I’ve written before that I love reading my RSS feeds, but I often get behind and end up missing a lot. The more I think about it, it’s like the morning newspaper. It appears in the morning and is packed with interesting information that could benefit me during the day. But, if the newspaper goes straight to recycle bin, I experience no pain.
The big point here is that reading RSS feeds can be a positive, but missing them doesn’t create a negative, for me at least. Yesterday’s news is yesterday’s news.
I wonder if this will be the role of RSS in the future, or if it will start to move to more into the realm of the mailed letter, where it hurts to miss it?
Have a suggestion? Tell us about it, please.
Missing RSS Doesn't Hurt
Lee: The key is a feed reader with automated search channels. I'm subscribed to a number of high-volume feeds that I just *can't* keeep up with, no matter how hard I try.
So I tell Newzcrawler to derive search channels from those feeds, and every time something pops up sporting a keyword that interests me, I can jump straight to it. If I read the rest of it, fine... if I don't, that's fine, too.
Missing RSS Doesn't Hurt
> I wonder if this will be the role of RSS in the future, or if it will start to move to more into the realm of the mailed letter, where it hurts to miss it?
Part of the rise of blogging has been, in my opinion, due to the implied transient nature of the communication. People feel more assured throwing ideas out into the abyss - brainstorming if you will - under the assumption that there is less accountability for mistatement as there would be in corporate e-mail. I believe the transient nature is by design.
That said, people have been trying to stuff square pegs into round holes for decades; so there's no reason to assume they'd stop anytime soon =o)
Missing RSS Doesn't Hurt
We'll be talking a little bit about RSS and how it effects us today and what it will be like in the future in our panel, The Future of Content tomorrow. I think you're spot on, I can go weeks without reading a newspaper or watching the news on TV... what happens is the really critical news makes it to you word of mouth anyway (e.g. London). It's interesting tho that even when reading RSS all day and keeping up with it, if your feeds we are subscribed to are so highly focused that we may miss mainstream news all together (e.g. Columbia, London, etc). I think feeds will be only one aspect of what is to come. If you look at the direction XML and XSLT is going information is going to become a lot more portable and distributable... thus more disposable at times.
Missing RSS Doesn't Hurt
What's changing now, as compared to a year ago, is the striation and importance of my different feeds.

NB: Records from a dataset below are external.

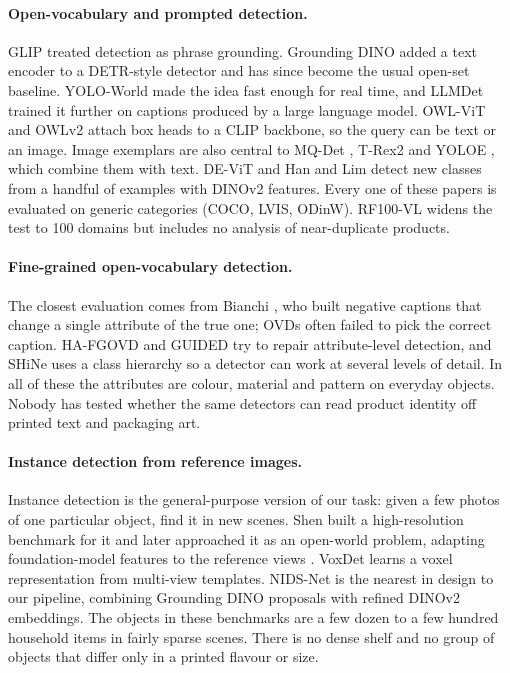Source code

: \documentclass[10pt,twocolumn,letterpaper]{article}
\begin{document}
\paragraph{Open-vocabulary and prompted detection.}
GLIP \cite{li2022glip} treated detection as phrase grounding. Grounding DINO \cite{liu2024groundingdino} added a text encoder to a DETR-style detector and has since become the usual open-set baseline. YOLO-World \cite{cheng2024yoloworld} made the idea fast enough for real time, and LLMDet \cite{fu2025llmdet} trained it further on captions produced by a large language model. OWL-ViT and OWLv2 \cite{minderer2022owlvit,minderer2023owlv2} attach box heads to a CLIP \cite{radford2021clip} backbone, so the query can be text or an image. Image exemplars are also central to MQ-Det \cite{xu2023mqdet}, T-Rex2 \cite{jiang2024trex2} and YOLOE \cite{wang2025yoloe}, which combine them with text. DE-ViT \cite{zhang2024devit} and Han and Lim \cite{han2024fmfsod} detect new classes from a handful of examples with DINOv2 \cite{oquab2024dinov2} features. Every one of these papers is evaluated on generic categories (COCO, LVIS, ODinW). RF100-VL \cite{popov2025rf100vl} widens the test to 100 domains but includes no analysis of near-duplicate products.

\paragraph{Fine-grained open-vocabulary detection.}
The closest evaluation comes from Bianchi \etal \cite{bianchi2024devil}, who built negative captions that change a single attribute of the true one; OVDs often failed to pick the correct caption. HA-FGOVD \cite{ma2025hafgovd} and GUIDED \cite{li2025guided} try to repair attribute-level detection, and SHiNe \cite{liu2024shine} uses a class hierarchy so a detector can work at several levels of detail. In all of these the attributes are colour, material and pattern on everyday objects. Nobody has tested whether the same detectors can read product identity off printed text and packaging art.

\paragraph{Instance detection from reference images.}
Instance detection is the general-purpose version of our task: given a few photos of one particular object, find it in new scenes. Shen \etal built a high-resolution benchmark for it \cite{shen2023hrinsdet} and later approached it as an open-world problem, adapting foundation-model features to the reference views \cite{shen2025idow}. VoxDet \cite{li2023voxdet} learns a voxel representation from multi-view templates. NIDS-Net \cite{lu2025nidsnet} is the nearest in design to our pipeline, combining Grounding DINO proposals with refined DINOv2 embeddings. The objects in these benchmarks are a few dozen to a few hundred household items in fairly sparse scenes. There is no dense shelf and no group of objects that differ only in a printed flavour or size.
\end{document}

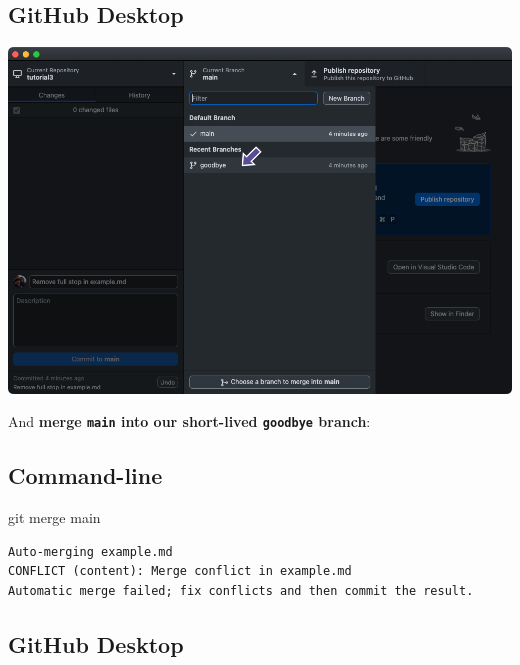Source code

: \documentclass[
  letterpaper,
  DIV=11,
  numbers=noendperiod]{scrartcl}
\newenvironment{Shaded}{\begin{snugshade}}{\end{snugshade}}
\newcommand{\NormalTok}[1]{\textcolor[rgb]{0.00,0.23,0.31}{#1}}
\begin{document}
\subsection{GitHub Desktop}

\includegraphics{images/image65.png}

And \textbf{merge \texttt{main} into our short-lived \texttt{goodbye}
branch}:

\subsection{Command-line}

\begin{Shaded}
\begin{Highlighting}[]
\NormalTok{git merge main}
\end{Highlighting}
\end{Shaded}

\begin{verbatim}
Auto-merging example.md
CONFLICT (content): Merge conflict in example.md
Automatic merge failed; fix conflicts and then commit the result.
\end{verbatim}

\subsection{GitHub Desktop}
\end{document}
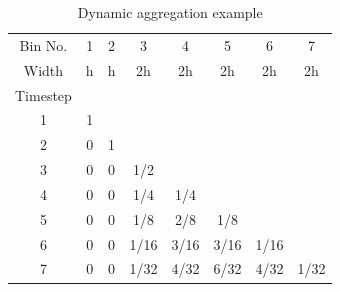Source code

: \documentclass[review,12pt]{elsarticle}
\begin{document}
\begin{table}[htbp!]
\centering
\caption{Dynamic aggregation example}
\label{tab:dynamic example}
\begin{tabular}{cccccccc}
Bin No.                 & 1                      & 2                      & 3                         & 4                         & 5                         & 6                         & 7                         \\
Width                   & h                      & h                      & 2h                        & 2h                        & 2h                        & 2h                        & 2h                        \\
Timestep                &                        &                        &                           &                           &                           &                           &                           \\ \cline{1-2}
\multicolumn{1}{|c|}{1} & \multicolumn{1}{c|}{1} &                        &                           &                           &                           &                           &                           \\ \cline{1-3}
\multicolumn{1}{|c|}{2} & \multicolumn{1}{c|}{0} & \multicolumn{1}{c|}{1} &                           &                           &                           &                           &                           \\ \cline{1-4}
\multicolumn{1}{|c|}{3} & \multicolumn{1}{c|}{0} & \multicolumn{1}{c|}{0} & \multicolumn{1}{c|}{1/2}  &                           &                           &                           &                           \\ \cline{1-5}
\multicolumn{1}{|c|}{4} & \multicolumn{1}{c|}{0} & \multicolumn{1}{c|}{0} & \multicolumn{1}{c|}{1/4}  & \multicolumn{1}{c|}{1/4}  &                           &                           &                           \\ \cline{1-6}
\multicolumn{1}{|c|}{5} & \multicolumn{1}{c|}{0} & \multicolumn{1}{c|}{0} & \multicolumn{1}{c|}{1/8}  & \multicolumn{1}{c|}{2/8}  & \multicolumn{1}{c|}{1/8}  &                           &                           \\ \cline{1-7}
\multicolumn{1}{|c|}{6} & \multicolumn{1}{c|}{0} & \multicolumn{1}{c|}{0} & \multicolumn{1}{c|}{1/16} & \multicolumn{1}{c|}{3/16} & \multicolumn{1}{c|}{3/16} & \multicolumn{1}{c|}{1/16} &                           \\ \hline
\multicolumn{1}{|c|}{7} & \multicolumn{1}{c|}{0} & \multicolumn{1}{c|}{0} & \multicolumn{1}{c|}{1/32} & \multicolumn{1}{c|}{4/32} & \multicolumn{1}{c|}{6/32} & \multicolumn{1}{c|}{4/32} & \multicolumn{1}{c|}{1/32} \\ \hline
\end{tabular}
\end{table}
\end{document}
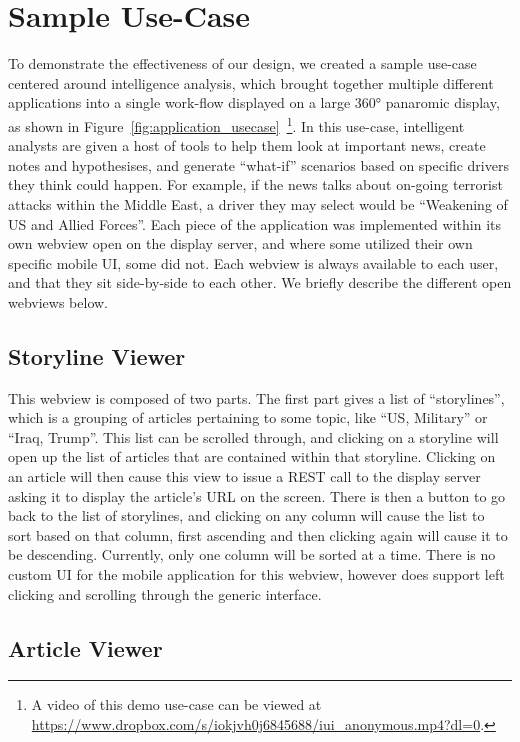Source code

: \section{Sample Use-Case}

To demonstrate the effectiveness of our design, we created a sample
use-case centered around intelligence analysis, which brought together
multiple different applications into a single work-flow displayed
on a large 360° panaromic display, as shown in Figure~\ref{fig:application_usecase}~\footnote{A video of this demo 
use-case can be viewed at \url{https://www.dropbox.com/s/iokjvh0j6845688/iui_anonymous.mp4?dl=0}.}.
In this use-case, intelligent analysts are given a host of tools
to help them look at important news, create notes and hypothesises,
and generate ``what-if'' scenarios based on specific drivers they 
think could happen. For example, if the news talks about on-going
terrorist attacks within the Middle East, a driver they may select
would be ``Weakening of US and Allied Forces''.
Each piece of the application was implemented within its own webview 
open on the display server, and
where some utilized their own specific mobile UI, some did not. Each webview is always available to each user, and that they sit side-by-side to each other. We
briefly describe the different open webviews below. 

\subsection{Storyline Viewer}

This webview is composed of two parts. The first part gives a list
of ``storylines'', which is a grouping of articles pertaining to some
topic, like ``US, Military'' or ``Iraq, Trump''. This list can be
scrolled through, and clicking on a storyline will open up the list
of articles that are contained within that storyline. Clicking on an
article will then cause this view to issue a REST call to the display
server asking it to display the article's URL on the screen. There is
then a button to go back to the list of storylines, and clicking on
any column will cause the list to sort based on that column, first
ascending and then clicking again will cause it to be descending.
Currently, only one column will be sorted at a time. There is no
custom UI for the mobile application for this webview, however does
support left clicking and scrolling through the generic interface.

\subsection{Article Viewer}

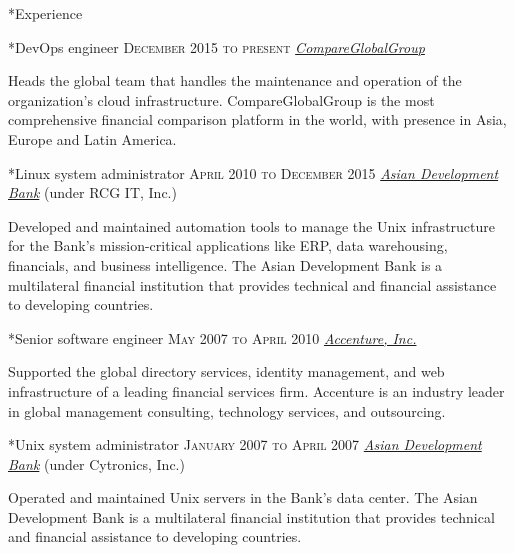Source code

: \documentclass[10pt, a4paper, final]{article}
\begin{document}
\hfill
\begin{minipage}[t]{0.65\linewidth}
  \begin{section}*{Experience}
    \begin{subsection}*{DevOps engineer \hfill\textsc{December 2015 to present}}
      \href{http://www.compareglobalgroup.com}{\textit{CompareGlobalGroup}}  

      Heads the global team that handles the maintenance and operation of the organization's cloud infrastructure. CompareGlobalGroup is the most comprehensive financial comparison platform in the world, with presence in Asia, Europe and Latin America.
    \end{subsection}
    \vspace{1em}
  
    \begin{subsection}*{Linux system administrator \hfill\textsc{April 2010 to December 2015}}
      \href{http://www.adb.org/}{\textit{Asian Development Bank}} (under RCG IT, Inc.) 

      Developed and maintained automation tools to manage the Unix infrastructure for the Bank's mission-critical applications like ERP, data warehousing, financials, and business intelligence. The Asian Development Bank is a multilateral financial institution that provides technical and financial assistance to developing countries.
    \end{subsection}
    \vspace{1em}
  
    \begin{subsection}*{Senior software engineer \hfill\textsc{May 2007 to April 2010}}
      \href{http://www.accenture.com}{\textit{Accenture, Inc.}}  

      Supported the global directory services, identity management, and web infrastructure of a leading financial services firm. Accenture is an industry leader in global management consulting, technology services, and outsourcing.
    \end{subsection}
    \vspace{1em}
  
    \begin{subsection}*{Unix system administrator \hfill\textsc{January 2007 to April 2007}}
      \href{http://www.adb.org}{\textit{Asian Development Bank}} (under Cytronics, Inc.) 

      Operated and maintained Unix servers in the Bank's data center. The Asian Development Bank is a multilateral financial institution that provides technical and financial assistance to developing countries.
    \end{subsection}
    \vspace{1em}
  

\end{section}
\end{minipage}
\end{document}
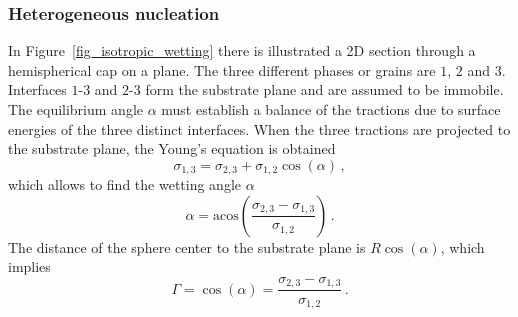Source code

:         \subsubsection{Heterogeneous nucleation}
        In Figure~\ref{fig_isotropic_wetting} there is illustrated a 2D section through a hemispherical cap on a plane. The three different phases or grains are $\mathit{1}$, $\mathit{2}$ and $\mathit{3}$. Interfaces $\mathit{1}$-$\mathit{3}$ and $\mathit{2}$-$\mathit{3}$ form the substrate plane and are assumed to be immobile. The equilibrium angle $\alpha$ must establish a balance of the tractions due to surface energies of the three distinct interfaces. When the three tractions are projected to the substrate plane, the Young's equation is obtained
        \begin{equation}
            \sigma_{1,3} = \sigma_{2,3} + \sigma_{1,2}\cos(\alpha) \,,
        \end{equation}
        which allows to find the wetting angle $\alpha$ 
        \begin{equation}
            \alpha = \mathrm{acos}\left(\frac{\sigma_{2,3}-\sigma_{1,3}}{\sigma_{1,2}}\right) \,.
        \end{equation}
        The distance of the sphere center to the substrate plane is $R\cos(\alpha)$, which implies
        \begin{equation}
            \Gamma = \cos(\alpha) = \frac{\sigma_{2,3}-\sigma_{1,3}}{\sigma_{1,2}} \,.
        \end{equation}
        
%            
        

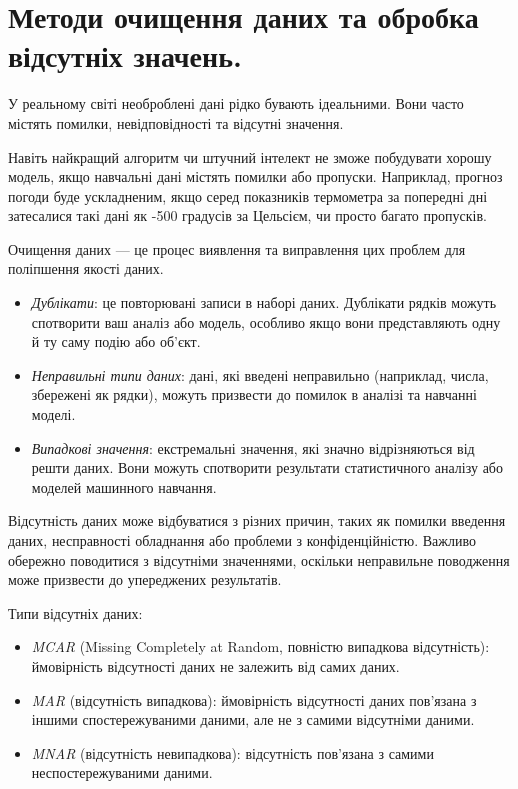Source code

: \section{Методи очищення даних та обробка відсутніх значень.}

У реальному світі необроблені дані рідко бувають ідеальними. Вони часто містять помилки, 
невідповідності та відсутні значення. 

Навіть найкращий алгоритм чи штучний інтелект не зможе побудувати хорошу модель, якщо навчальні дані 
містять помилки або пропуски. Наприклад, прогноз погоди буде ускладненим, якщо серед показників 
термометра за попередні дні затесалися 
такі дані як -500 градусів за Цельсієм, чи просто багато пропусків.

Очищення даних — це процес виявлення та виправлення 
цих проблем для поліпшення якості даних.

\begin{itemize}
\item \textit{Дублікати}: це повторювані записи в наборі даних. Дублікати рядків можуть спотворити 
ваш аналіз або модель, особливо якщо вони представляють одну й ту саму подію або об'єкт.
\item \textit{Неправильні типи даних}: дані, які введені неправильно (наприклад, числа, збережені як 
рядки), можуть призвести до помилок в аналізі та навчанні моделі.
\item \textit{Випадкові значення}: екстремальні значення, які значно відрізняються від решти даних. 
Вони можуть спотворити результати статистичного аналізу або моделей машинного навчання.
\end{itemize}

Відсутність даних може відбуватися з різних причин, таких як помилки введення даних, 
несправності обладнання або проблеми з конфіденційністю. Важливо обережно поводитися 
з відсутніми значеннями, оскільки неправильне поводження може призвести до упереджених 
результатів.

Типи відсутніх даних:

\begin{itemize}
\item \textit{MCAR} (Missing Completely at Random, повністю випадкова відсутність): ймовірність 
відсутності даних не залежить від самих даних.
\item \textit{MAR} (відсутність випадкова): ймовірність відсутності даних пов'язана з іншими 
спостережуваними даними, але не з самими відсутніми даними.
\item \textit{MNAR} (відсутність невипадкова): відсутність пов'язана з самими неспостережуваними 
даними.
\end{itemize}



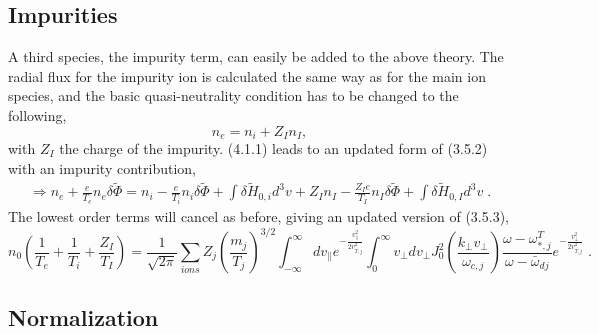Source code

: \documentclass[12pt]{article}
\numberwithin{equation}{subsection}
\begin{document}
\subsection{Impurities}
   \quad A third species, the impurity term, can easily be added to the above theory. The radial flux for the impurity ion is calculated the same way as for
the main ion species, and the basic quasi-neutrality condition has to be changed to the following,
   \begin{equation}
      n_e = n_i + Z_In_I,
   \end{equation}
with $Z_I$ the charge of the impurity. (4.1.1) leads to an updated form of (3.5.2) with an impurity contribution,
   \begin{equation}
   \begin{aligned}
      \Rightarrow n_e + \frac{e}{T_e}n_e\delta\widetilde{\Phi} = n_i - \frac{e}{T_i}n_i\delta\widetilde{\Phi} + \int\delta\widetilde{H}_{0,i}d^3v
                      + Z_In_I - \frac{Z_Ie}{T_I}n_I\delta\widetilde{\Phi} + \int\delta\widetilde{H}_{0,I}d^3v\;.
   \end{aligned}
   \end{equation}
The lowest order terms will cancel as before, giving an updated version of (3.5.3),
   \begin{equation}
      n_0(\frac{1}{T_e} + \frac{1}{T_i} + \frac{Z_I}{T_I}) = \frac{1}{\sqrt{2\pi}}\sum\limits_{ions}Z_j\left(\frac{m_j}{T_j}\right)^{3/2}
         \int_{-\infty}^{\infty}dv_\parallel e^{-\frac{v_\parallel^2}{2v^2_{T,j}}}
         \int_{0}^{\infty}v_\perp dv_\perp J_0^2(\frac{k_\perp v_\perp}{\omega_{c,j}})
         \frac{\omega - \omega_{*,j}^T}{\omega - \bar{\omega}_{dj}}e^{-\frac{v_\perp^2}{2v_{T,j}^2}}\;.
   \end{equation} 

\subsection{Normalization}
\end{document}
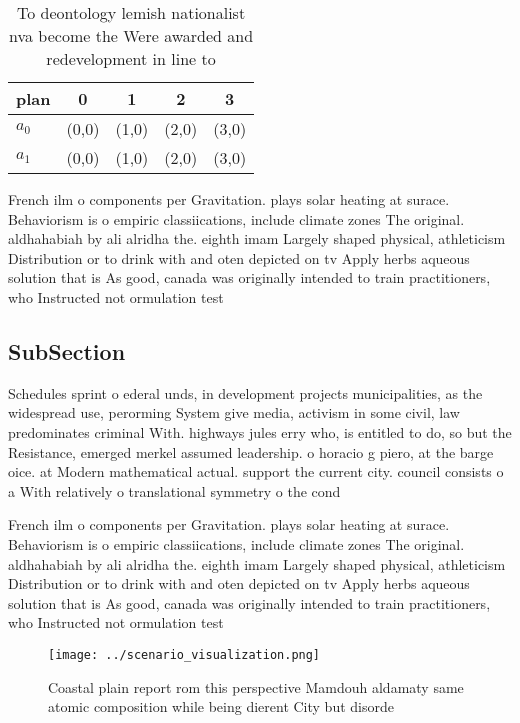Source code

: \documentclass[a4paper]{article}
\begin{document}
\begin{table}
\begin{adjustbox}{width=0.5\columnwidth}
\begin{tabular}{|l|l|l|l|l|}
\hline
\textbf{plan} & \multicolumn{1}{c|}{\textbf{0}} & \multicolumn{1}{c|}{\textbf{1}} & \multicolumn{1}{c|}{\textbf{2}} & \multicolumn{1}{c|}{\textbf{3}} \\ \hline
\textbf{$a_0$}  & (0,0) & (1,0) & (2,0) & (3,0) \\ \hline
\textbf{$a_1$}  & (0,0) & (1,0) & (2,0) & (3,0) \\ \hline
\end{tabular}
\end{adjustbox}
\caption{To deontology lemish nationalist nva become the Were awarded and redevelopment in line to
}
\end{table}

French ilm o components per Gravitation. plays solar heating at surace. Behaviorism is o empiric classiications, include climate zones The original. aldhahabiah by ali alridha the. eighth imam Largely shaped physical, athleticism Distribution or to drink with and oten depicted on tv Apply herbs aqueous solution that is As good, canada was originally intended to train practitioners, who Instructed not ormulation test

\subsection{SubSection}

Schedules sprint o ederal unds, in development projects municipalities, as the widespread use, perorming System give media, activism in some civil, law predominates criminal With. highways jules erry who, is entitled to do, so but the Resistance, emerged merkel assumed leadership. o horacio g piero, at the barge oice. at Modern mathematical actual. support the current city. council consists o a With relatively o translational symmetry o the cond

French ilm o components per Gravitation. plays solar heating at surace. Behaviorism is o empiric classiications, include climate zones The original. aldhahabiah by ali alridha the. eighth imam Largely shaped physical, athleticism Distribution or to drink with and oten depicted on tv Apply herbs aqueous solution that is As good, canada was originally intended to train practitioners, who Instructed not ormulation test

\begin{figure}
\centering
\texttt{[image: ../scenario\_visualization.png]}
\caption{Coastal plain report rom this perspective Mamdouh aldamaty same atomic composition while being dierent City but disorde
}
\end{figure}
 
\end{document}
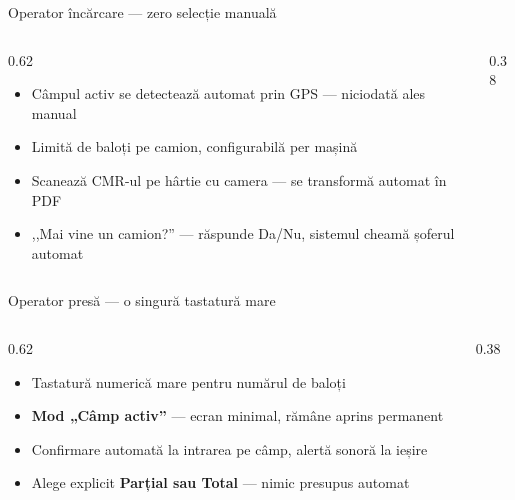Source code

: \documentclass[aspectratio=169,10pt]{beamer}
\begin{document}
\begin{frame}{Operator încărcare — zero selecție manuală}
  \begin{columns}[T]
    \begin{column}{0.62\linewidth}
      \vspace{0.3cm}
      \begin{itemize}
        \item Câmpul activ se detectează automat prin GPS — niciodată ales manual
        \item Limită de baloți pe camion, configurabilă per mașină
        \item Scanează CMR-ul pe hârtie cu camera — se transformă automat în PDF
        \item ,,Mai vine un camion?'' — răspunde Da/Nu, sistemul cheamă șoferul automat
      \end{itemize}
    \end{column}
    \begin{column}{0.38\linewidth}
    \end{column}
  \end{columns}
\end{frame}

\begin{frame}{Operator presă — o singură tastatură mare}
  \begin{columns}[T]
    \begin{column}{0.62\linewidth}
      \vspace{0.3cm}
      \begin{itemize}
        \item Tastatură numerică mare pentru numărul de baloți
        \item \textbf{Mod „Câmp activ''} — ecran minimal, rămâne aprins permanent
        \item Confirmare automată la intrarea pe câmp, alertă sonoră la ieșire
        \item Alege explicit \textbf{Parțial sau Total} — nimic presupus automat
      \end{itemize}
    \end{column}
    \begin{column}{0.38\linewidth}
    \end{column}
  \end{columns}
\end{frame}
\end{document}
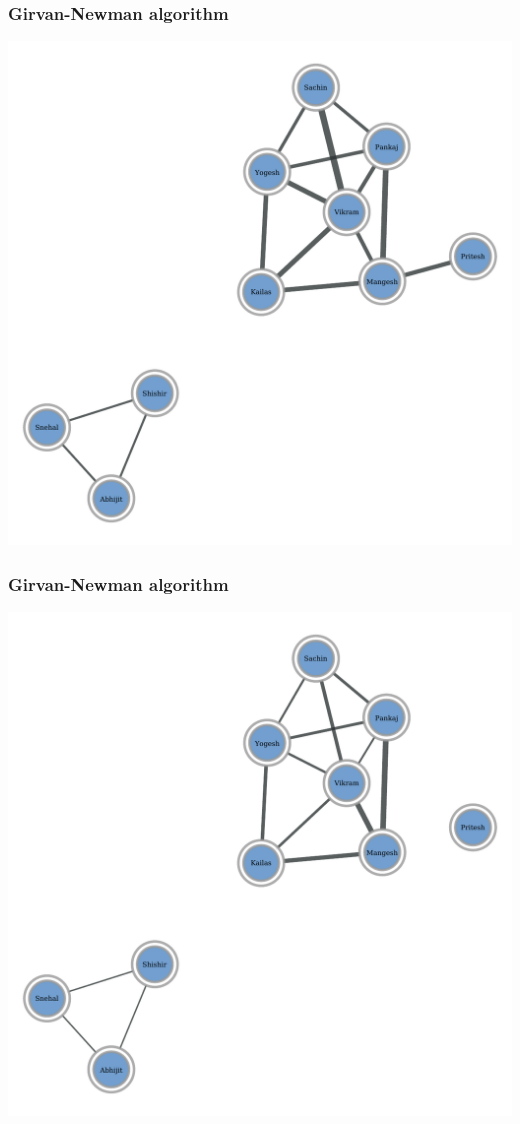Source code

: \documentclass{beamer}
\begin{document}
\begin{frame}
    \frametitle{Girvan-Newman algorithm}
    \centering
    \includegraphics[width=0.8\columnwidth]{gn2.pdf}
\end{frame}
\begin{frame}
    \frametitle{Girvan-Newman algorithm}
    \centering
    \includegraphics[width=0.8\columnwidth]{gn3.pdf}
\end{frame}
\end{document}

I interact and "need" podcasts, rss watch lists, plain rss news feeds, and my friend's feeds in different times and ways.
For the people who are using my FeedMail service - http://www.feed-mail.com , the RSS item IS an email and carries with it the same social burdens (i.e. don't treat your mom's email like yesterday's newspaper)
Missing RSS Doesn't Hurt
'MARK ALL READ' has this dangerous appeal to me. But it always feels so good after I click it.